In honor of the excitement I’m feeling about Goat Cheese month here are a couple of recipes that celebrate more unique ways to incorporate goat cheese into your menu and your life. As exciting as it is on pizza and salads and crusty French breads (and it is exciting, delicious too) these recipes really showcase the versatility of this wonderful food.
Smoked Salmon, Goat Cheese, and Fresh Dill Frittata
Because smoked salmon is delicious, goat cheese is creamy, and dill pairs beautifully with eggs. Plus who doesn’t love a good frittata?
2 ½ C shredded, peeled baking potato
¼ t salt
¼ t pepper
6 large egg whites
2 large eggs
½ C (2oz) crumbled goat cheese
3 oz thinly sliced smoked salmon, cut into ¼” strips
1 T chopped fresh dill
Preheat oven to 350 degrees.
Heat a large nonstick skillet, coated with cooking spray, over medium-high heat. Add potato; sauté 5 minutes or until golden brown. Sprinkle with salt and pepper.
Combine egg whites, eggs, goat cheese, and smoked salmon in a medium bowl and stir well with a whisk. Spread the egg mixture evenly over the potato in the skillet and cook 2 minutes or until edges are set and bottom is lightly browned. Sprinkle the top with dill.
Bake at 350 for 5 minutes. Broil 3 minutes or until center is set. Carefully loosen frittata from skillet with a spatula; gently slide frittata onto a platter. Devour immediately.

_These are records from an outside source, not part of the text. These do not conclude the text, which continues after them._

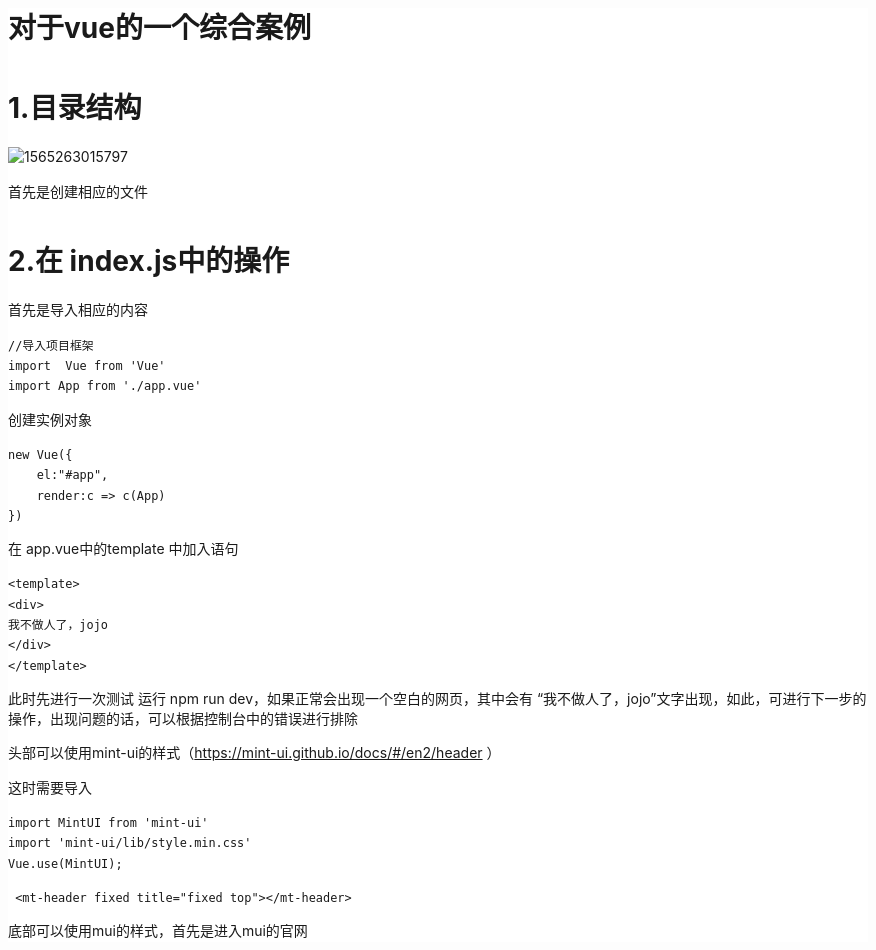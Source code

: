 # 对于vue的一个综合案例

# 1.目录结构

![1565263015797](C:\Users\邓小龙\AppData\Local\Temp\1565263015797.png)

首先是创建相应的文件

# 2.在 index.js中的操作

首先是导入相应的内容

```
//导入项目框架
import  Vue from 'Vue'
import App from './app.vue'
```

创建实例对象

```
new Vue({
    el:"#app",
    render:c => c(App)
})
```

在 app.vue中的template 中加入语句

```
<template>
<div>
我不做人了，jojo
</div>
</template>
```

此时先进行一次测试 运行 npm run dev，如果正常会出现一个空白的网页，其中会有 “我不做人了，jojo”文字出现，如此，可进行下一步的操作，出现问题的话，可以根据控制台中的错误进行排除

头部可以使用mint-ui的样式（<https://mint-ui.github.io/docs/#/en2/header> ）

这时需要导入

```
import MintUI from 'mint-ui'
import 'mint-ui/lib/style.min.css'
Vue.use(MintUI);
```

```
 <mt-header fixed title="fixed top"></mt-header>
```

底部可以使用mui的样式，首先是进入mui的官网
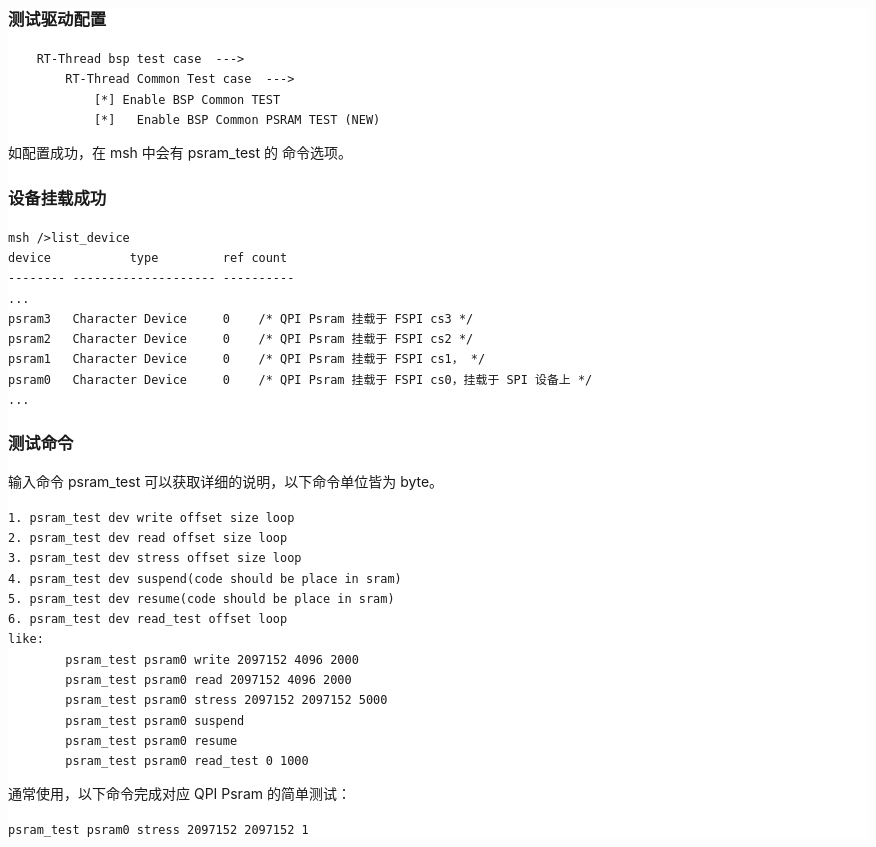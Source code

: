 ### 测试驱动配置

```
    RT-Thread bsp test case  --->
        RT-Thread Common Test case  --->
            [*] Enable BSP Common TEST
            [*]   Enable BSP Common PSRAM TEST (NEW)
```

如配置成功，在 msh 中会有 psram_test 的 命令选项。

### 设备挂载成功

```
msh />list_device
device           type         ref count
-------- -------------------- ----------
...
psram3   Character Device     0    /* QPI Psram 挂载于 FSPI cs3 */
psram2   Character Device     0    /* QPI Psram 挂载于 FSPI cs2 */
psram1   Character Device     0    /* QPI Psram 挂载于 FSPI cs1， */
psram0   Character Device     0    /* QPI Psram 挂载于 FSPI cs0，挂载于 SPI 设备上 */
...
```

### 测试命令

输入命令 psram_test 可以获取详细的说明，以下命令单位皆为 byte。

```
1. psram_test dev write offset size loop
2. psram_test dev read offset size loop
3. psram_test dev stress offset size loop
4. psram_test dev suspend(code should be place in sram)
5. psram_test dev resume(code should be place in sram)
6. psram_test dev read_test offset loop
like:
        psram_test psram0 write 2097152 4096 2000
        psram_test psram0 read 2097152 4096 2000
        psram_test psram0 stress 2097152 2097152 5000
        psram_test psram0 suspend
        psram_test psram0 resume
        psram_test psram0 read_test 0 1000
```

通常使用，以下命令完成对应 QPI Psram 的简单测试：

```
psram_test psram0 stress 2097152 2097152 1
```
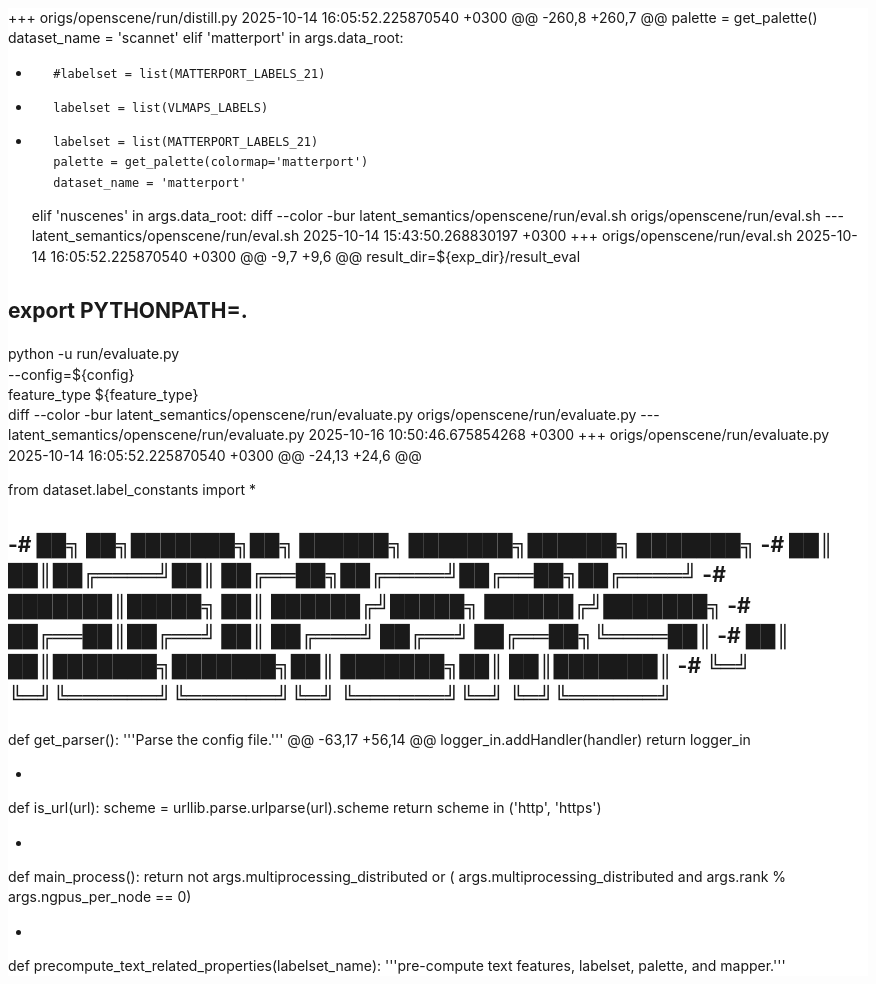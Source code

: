 +++ origs/openscene/run/distill.py	2025-10-14 16:05:52.225870540 +0300
@@ -260,8 +260,7 @@
         palette = get_palette()
         dataset_name = 'scannet'
     elif 'matterport' in args.data_root:
-        #labelset = list(MATTERPORT_LABELS_21)
-        labelset = list(VLMAPS_LABELS)
+        labelset = list(MATTERPORT_LABELS_21)
         palette = get_palette(colormap='matterport')
         dataset_name = 'matterport'
     elif 'nuscenes' in args.data_root:
diff --color -bur latent_semantics/openscene/run/eval.sh origs/openscene/run/eval.sh
--- latent_semantics/openscene/run/eval.sh	2025-10-14 15:43:50.268830197 +0300
+++ origs/openscene/run/eval.sh	2025-10-14 16:05:52.225870540 +0300
@@ -9,7 +9,6 @@
 result_dir=${exp_dir}/result_eval

 export PYTHONPATH=.
-
 python -u run/evaluate.py \
   --config=${config} \
   feature_type ${feature_type} \
diff --color -bur latent_semantics/openscene/run/evaluate.py origs/openscene/run/evaluate.py
--- latent_semantics/openscene/run/evaluate.py	2025-10-16 10:50:46.675854268 +0300
+++ origs/openscene/run/evaluate.py	2025-10-14 16:05:52.225870540 +0300
@@ -24,13 +24,6 @@

 from dataset.label_constants import *

-# ██╗  ██╗███████╗██╗     ██████╗ ███████╗██████╗ ███████╗
-# ██║  ██║██╔════╝██║     ██╔══██╗██╔════╝██╔══██╗██╔════╝
-# ███████║█████╗  ██║     ██████╔╝█████╗  ██████╔╝███████╗
-# ██╔══██║██╔══╝  ██║     ██╔═══╝ ██╔══╝  ██╔══██╗╚════██║
-# ██║  ██║███████╗███████╗██║     ███████╗██║  ██║███████║
-# ╚═╝  ╚═╝╚══════╝╚══════╝╚═╝     ╚══════╝╚═╝  ╚═╝╚══════╝
-

 def get_parser():
     '''Parse the config file.'''
@@ -63,17 +56,14 @@
     logger_in.addHandler(handler)
     return logger_in

-
 def is_url(url):
     scheme = urllib.parse.urlparse(url).scheme
     return scheme in ('http', 'https')

-
 def main_process():
     return not args.multiprocessing_distributed or (
         args.multiprocessing_distributed and args.rank % args.ngpus_per_node == 0)

-
 def precompute_text_related_properties(labelset_name):
     '''pre-compute text features, labelset, palette, and mapper.'''
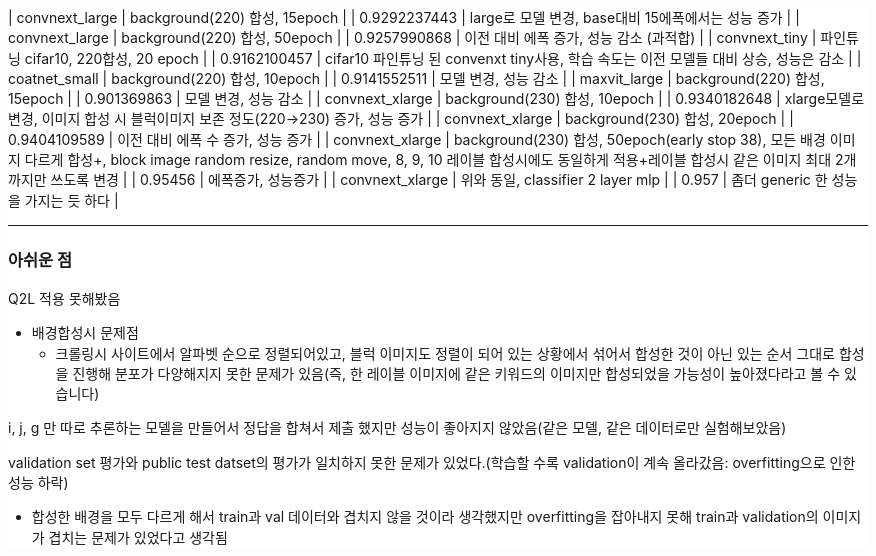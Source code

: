 | convnext_large | background(220) 합성, 15epoch |  | 0.9292237443 | large로 모델 변경, base대비 15에폭에서는 성능 증가 |
| convnext_large | background(220) 합성, 50epoch |  | 0.9257990868 | 이전 대비 에폭 증가, 성능 감소 (과적합) |
| convnext_tiny | 파인튜닝 cifar10, 220합성, 20 epoch  |  | 0.9162100457 | cifar10 파인튜닝 된 convenxt tiny사용, 학습 속도는 이전 모델들 대비 상승, 성능은 감소 |
| coatnet_small | background(220) 합성, 10epoch |  | 0.9141552511 | 모델 변경, 성능 감소 |
| maxvit_large | background(220) 합성, 15epoch |  | 0.901369863 | 모델 변경, 성능 감소 |
| convnext_xlarge | background(230) 합성, 10epoch |  | 0.9340182648 | xlarge모델로 변경, 이미지 합성 시 블럭이미지 보존 정도(220→230) 증가, 성능 증가 |
| convnext_xlarge | background(230) 합성, 20epoch |  | 0.9404109589 | 이전 대비 에폭 수 증가, 성능 증가 |
| convnext_xlarge | background(230) 합성, 50epoch(early stop 38), 모든 배경 이미지 다르게 합성+, block image random resize, random move, 8, 9, 10 레이블 합성시에도 동일하게 적용+레이블 합성시 같은 이미지 최대 2개까지만 쓰도록 변경 |  | 0.95456 | 에폭증가, 성능증가 |
| convnext_xlarge | 위와 동일, classifier 2 layer mlp |  | 0.957 | 좀더 generic 한 성능을 가지는 듯 하다 |

---
### 아쉬운 점
Q2L 적용 못해봤음

- 배경합성시 문제점
    - 크롤링시 사이트에서 알파벳 순으로 정렬되어있고, 블럭 이미지도 정렬이 되어 있는 상황에서 섞어서 합성한 것이 아닌 있는 순서 그대로 합성을 진행해 분포가 다양해지지 못한 문제가 있음(즉, 한 레이블 이미지에 같은 키워드의 이미지만 합성되었을 가능성이 높아졌다라고 볼 수 있습니다)

i, j, g 만 따로 추론하는 모델을 만들어서 정답을 합쳐서 제출 했지만 성능이 좋아지지 않았음(같은 모델, 같은 데이터로만 실험해보았음)

validation set 평가와 public test datset의 평가가 일치하지 못한 문제가 있었다.(학습할 수록 validation이 계속 올라갔음: overfitting으로 인한 성능 하락)
- 합성한 배경을 모두 다르게 해서 train과 val 데이터와 겹치지 않을 것이라 생각했지만 overfitting을 잡아내지 못해 train과 validation의 이미지가 겹치는 문제가 있었다고 생각됨

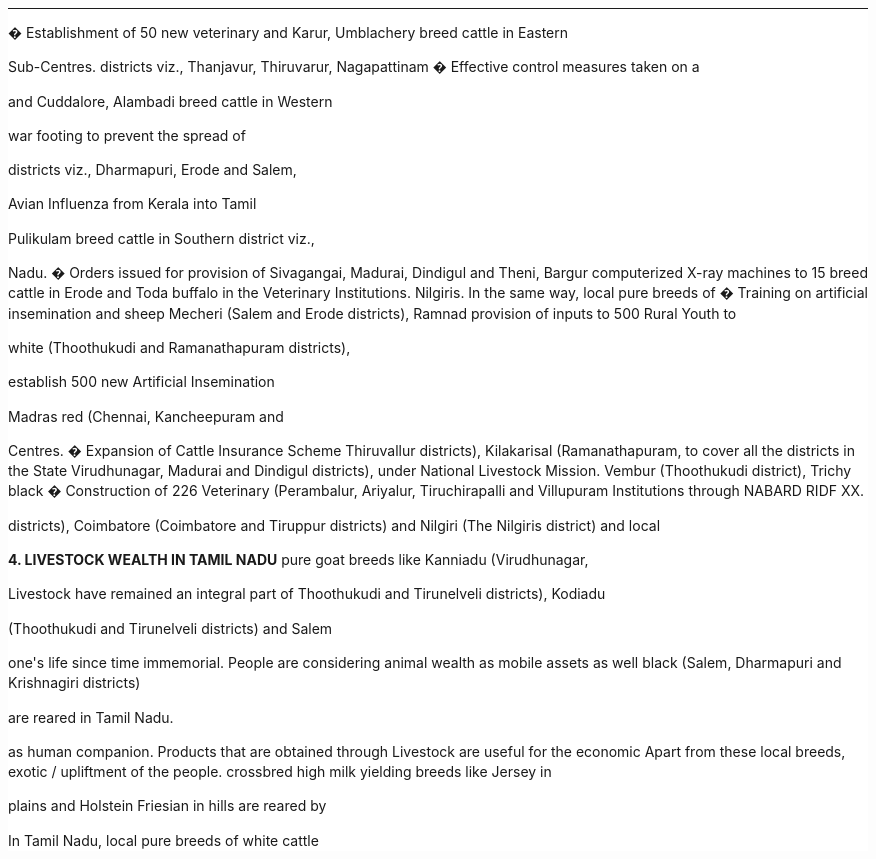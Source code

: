 
-----

� Establishment of 50 new veterinary and Karur, Umblachery breed cattle in Eastern

Sub-Centres. districts viz., Thanjavur, Thiruvarur, Nagapattinam
� Effective control measures taken on a

and Cuddalore, Alambadi breed cattle in Western

war footing to prevent the spread of

districts viz., Dharmapuri, Erode and Salem,

Avian Influenza from Kerala into Tamil

Pulikulam breed cattle in Southern district viz.,

Nadu.
� Orders issued for provision of Sivagangai, Madurai, Dindigul and Theni, Bargur
computerized X-ray machines to 15 breed cattle in Erode and Toda buffalo in the
Veterinary Institutions. Nilgiris. In the same way, local pure breeds of
� Training on artificial insemination and sheep Mecheri (Salem and Erode districts), Ramnad
provision of inputs to 500 Rural Youth to

white (Thoothukudi and Ramanathapuram districts),

establish 500 new Artificial Insemination

Madras red (Chennai, Kancheepuram and

Centres.
� Expansion of Cattle Insurance Scheme Thiruvallur districts), Kilakarisal (Ramanathapuram,
to cover all the districts in the State Virudhunagar, Madurai and Dindigul districts),
under National Livestock Mission. Vembur (Thoothukudi district), Trichy black
� Construction of 226 Veterinary (Perambalur, Ariyalur, Tiruchirapalli and Villupuram
Institutions through NABARD RIDF XX.

districts), Coimbatore (Coimbatore and Tiruppur
districts) and Nilgiri (The Nilgiris district) and local

**4. LIVESTOCK WEALTH IN TAMIL NADU** pure goat breeds like Kanniadu (Virudhunagar,

Livestock have remained an integral part of Thoothukudi and Tirunelveli districts), Kodiadu

(Thoothukudi and Tirunelveli districts) and Salem

one's life since time immemorial. People are
considering animal wealth as mobile assets as well black (Salem, Dharmapuri and Krishnagiri districts)

are reared in Tamil Nadu.

as human companion. Products that are obtained
through Livestock are useful for the economic Apart from these local breeds, exotic /
upliftment of the people. crossbred high milk yielding breeds like Jersey in

plains and Holstein Friesian in hills are reared by

In Tamil Nadu, local pure breeds of white cattle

Chocolate Fudge Goat Cheese Ice Cream
This tastes like chocolate cheesecake, is decadent, is surprisingly easy to make, and lets you have goat cheese for dessert!
8 oz goat cheese
2 C heavy cream
2 C whole milk
¾ C sugar
1/3 C unsweetened cocoa powder
1 T corn syrup
2 oz milk chocolate, chopped
Ganache fudge chunk:
8 oz semi-sweet chocolate
¾ C heavy cream
Allow the goat cheese to sit at room temperature for an hour or two so it softens. Once it’s soft, add it to a large bowl and whisk it until it’s somewhat creamy. This will take a few minutes.
Add the heavy cream, milk, cocoa and corn syrup to a large saucepan and heat over a medium heat. Whisk constantly until the sugar dissolves and the mixture comes to a boil, then reduce the heat to low. Whisk in the chopped chocolate and remove it from the heat. Pour it over the goat cheese while whisking. Whisk until the goat cheese melts completely into the cream, about 5 minutes. Place the bowl in the fridge to chill for an hour or two.
In the meantime make the chocolate ganache. Add the chocolate to a large bowl. Heat the heavy cream over medium-low heat until it is just bubbling along the edges. Pour it over the chocolate and let it sit for 1 minute. Then whisk continuously until a thick ganache forms. Press a piece of plastic wrap directly onto the top of the ganache and refrigerate until thick and chilled, about an hour.
Remove the ice cream base from the fridge and churn according to your ice cream maker directions. During the last 5 minutes, remove ganache from the fridge and spoon chunks of it into the ice cream. Pour the ice cream into a freezer safe container and add a few more ganache spoonfuls where ever you wish. Cover and freeze for 4 to 6 hours before serving.